Mortgage bonds reached a critical resistance level and were pushed down sharply. This happened just after we received the strongest Consumer Sentiment report in 11 years. Not only did this push mortgage bonds below their trend line, it also pushed the 10 Year Treasury Note yield above the 1.78% level we identified yesterday. We talk a lot about trend lines and channels. It is through trends that we are able to predict movements in the market. Once a trend line has been broken, unless markets recover today we could see rates deteriorate. Now this doesn’t mean that rates won’t move lower again in the near future. However, it means that we will likely see some deterioration to mortgage pricing in the near term.
December’s CPI (Consumer Price Index) was reported this morning to be -0.4%. Core CPI (which eliminates food and energy) was unchanged.
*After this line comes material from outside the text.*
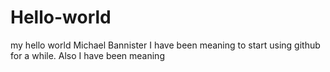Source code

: # Hello-world
my hello world
Michael Bannister
I have been meaning to start using github for a while. Also I have been meaning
This important indicator shows that year over year CPI has dropped from 1.3% down to 0.8% and Core CPI fell from 1.7% down to 1.6%. This is far below the Fed’s target of 2%-2.5%. Therefore, this make a Fed rate hike less likely in the near term. While most are certain we will see a Fed rate hike by October, with most believing it will happen in June, we’re not so sure. With virtually no inflation in the markets, and will very little wage growth, a rate hike could create more damage in the markets and erase much of the gains we have made the past couple years. This is not something the Fed wants to see happen.
With mortgage bonds falling sharply, we are in locking mode. As mentioned above, we have broken beneath support and the next support level is a ways below current levels. This will pressure mortgage rates higher until they are able to find support, which could be 100 basis points below where the market opened up this morning.